ABOUT THIS EXERCISE → The expected output is each line in the data below that includes the string "life".
*** Opening RECORDS PROVIDED ***
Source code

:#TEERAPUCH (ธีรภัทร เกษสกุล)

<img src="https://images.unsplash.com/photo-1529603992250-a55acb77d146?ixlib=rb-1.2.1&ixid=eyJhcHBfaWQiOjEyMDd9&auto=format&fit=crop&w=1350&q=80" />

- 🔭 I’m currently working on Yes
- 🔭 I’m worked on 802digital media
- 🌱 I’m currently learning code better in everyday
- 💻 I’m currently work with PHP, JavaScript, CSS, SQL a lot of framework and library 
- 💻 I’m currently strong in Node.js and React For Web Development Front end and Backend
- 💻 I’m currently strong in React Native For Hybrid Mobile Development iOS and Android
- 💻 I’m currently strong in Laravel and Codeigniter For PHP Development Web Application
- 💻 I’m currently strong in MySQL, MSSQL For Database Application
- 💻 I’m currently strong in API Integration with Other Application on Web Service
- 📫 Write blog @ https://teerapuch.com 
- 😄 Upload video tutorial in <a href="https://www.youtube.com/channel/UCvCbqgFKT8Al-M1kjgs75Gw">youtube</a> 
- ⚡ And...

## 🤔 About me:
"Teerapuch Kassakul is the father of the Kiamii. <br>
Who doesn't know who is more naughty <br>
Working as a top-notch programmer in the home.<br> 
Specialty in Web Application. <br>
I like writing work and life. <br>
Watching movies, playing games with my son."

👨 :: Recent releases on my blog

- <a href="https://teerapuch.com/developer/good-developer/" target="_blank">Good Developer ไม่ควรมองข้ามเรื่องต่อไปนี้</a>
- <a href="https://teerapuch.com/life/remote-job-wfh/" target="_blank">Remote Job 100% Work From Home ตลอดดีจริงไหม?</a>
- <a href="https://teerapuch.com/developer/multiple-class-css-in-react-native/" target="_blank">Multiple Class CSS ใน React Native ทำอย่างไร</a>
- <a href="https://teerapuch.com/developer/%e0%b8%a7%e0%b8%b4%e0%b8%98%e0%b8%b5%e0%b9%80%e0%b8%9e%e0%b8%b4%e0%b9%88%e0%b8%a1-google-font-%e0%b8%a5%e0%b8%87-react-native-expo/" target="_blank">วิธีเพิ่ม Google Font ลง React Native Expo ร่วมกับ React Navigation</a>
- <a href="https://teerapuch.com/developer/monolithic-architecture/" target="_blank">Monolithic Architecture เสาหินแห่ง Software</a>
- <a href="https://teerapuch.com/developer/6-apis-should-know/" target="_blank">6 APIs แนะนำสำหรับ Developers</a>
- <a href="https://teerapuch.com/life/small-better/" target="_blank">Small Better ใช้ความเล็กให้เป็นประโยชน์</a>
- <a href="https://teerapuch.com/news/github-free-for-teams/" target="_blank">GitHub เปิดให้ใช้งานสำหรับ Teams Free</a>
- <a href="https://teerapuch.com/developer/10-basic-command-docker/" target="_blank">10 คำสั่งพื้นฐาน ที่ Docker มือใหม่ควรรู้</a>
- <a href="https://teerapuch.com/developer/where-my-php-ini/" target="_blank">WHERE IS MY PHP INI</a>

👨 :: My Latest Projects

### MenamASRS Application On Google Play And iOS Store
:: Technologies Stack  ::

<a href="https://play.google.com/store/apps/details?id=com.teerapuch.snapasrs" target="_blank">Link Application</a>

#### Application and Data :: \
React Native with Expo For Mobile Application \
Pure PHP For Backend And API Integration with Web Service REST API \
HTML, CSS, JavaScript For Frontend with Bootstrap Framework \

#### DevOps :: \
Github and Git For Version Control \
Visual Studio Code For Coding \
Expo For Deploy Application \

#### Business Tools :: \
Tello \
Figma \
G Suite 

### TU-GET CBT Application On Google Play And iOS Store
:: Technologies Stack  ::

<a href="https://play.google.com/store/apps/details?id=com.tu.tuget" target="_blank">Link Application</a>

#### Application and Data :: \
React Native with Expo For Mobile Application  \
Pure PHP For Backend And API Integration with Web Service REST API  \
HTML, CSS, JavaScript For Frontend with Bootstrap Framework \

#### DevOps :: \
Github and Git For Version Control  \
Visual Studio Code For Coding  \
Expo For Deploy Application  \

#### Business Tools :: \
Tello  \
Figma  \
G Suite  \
*** Closing RECORDS PROVIDED ***
COMPLETED EXERCISE →
I like writing work and life. <br>
- <a href="https://teerapuch.com/life/remote-job-wfh/" target="_blank">Remote Job 100% Work From Home ตลอดดีจริงไหม?</a>
- <a href="https://teerapuch.com/life/small-better/" target="_blank">Small Better ใช้ความเล็กให้เป็นประโยชน์</a>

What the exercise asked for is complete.